My recent post Scientific “authority” gave an example of writing which claimed scientific “authority” but was actually religiously motivated – although that was not admitted up-front. I think this is quite common. People will take up a stance, or write articles, in which they are motivated by religious belief – but don’t acknowledge this. Or even attempt to hide it.
A recent short article by Amanda Gefter (How to spot a hidden religious agenda). discusses this problem. She faces it in her job as a book reviews editor at New Scientist: “I often come across so-called science books which after a few pages reveal themselves to be harbouring ulterior motives. I have learned to recognise clues that the author is pushing a religious agenda.” Of course this agenda is often a creationist one. Gefter offers “a few tips for spotting what may be religion in science’s clothing.”

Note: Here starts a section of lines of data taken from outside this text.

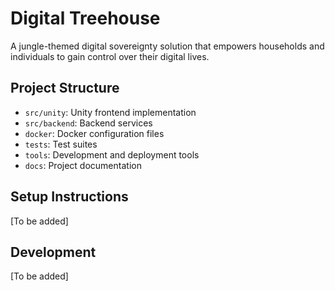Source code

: # Digital Treehouse

A jungle-themed digital sovereignty solution that empowers households and individuals to gain control over their digital lives.

## Project Structure
- `src/unity`: Unity frontend implementation
- `src/backend`: Backend services
- `docker`: Docker configuration files
- `tests`: Test suites
- `tools`: Development and deployment tools
- `docs`: Project documentation

## Setup Instructions
[To be added]

## Development
[To be added]
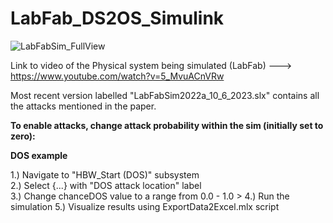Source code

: # LabFab_DS2OS_Simulink
![LabFabSim_FullView](https://user-images.githubusercontent.com/88111965/221711108-1d28b9f1-a346-4fd3-9f25-301526560356.png)

Link to video of the Physical system being simulated (LabFab) ---> https://www.youtube.com/watch?v=5_MvuACnVRw

Most recent version labelled "LabFabSim2022a_10_6_2023.slx" contains all the attacks mentioned in the paper.

**To enable attacks, change attack probability within the sim (initially set to zero):**

**DOS example**

1.) Navigate to "HBW_Start (DOS)" subsystem  
2.) Select {...} with "DOS attack location" label  
3.) Change chanceDOS value to a range from 0.0 - 1.0 >
4.) Run the simulation
5.) Visualize results using ExportData2Excel.mlx script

“Red flag number one: the term “scientific materialism”. “Materialism” is most often used in contrast to something else – something non-material, or supernatural. Proponents of ID frequently lament the scientific claim that humans are the product of purely material forces. At the same time, they never define how non-material forces might work. I have yet to find a definition that characterises non-materialism by what it is, rather than by what it is not.”
“Misguided interpretations of quantum physics are a classic hallmark of pseudoscience, usually of the New Age variety, but some religious groups are now appealing to aspects of quantum weirdness to account for free will. Beware: this is nonsense.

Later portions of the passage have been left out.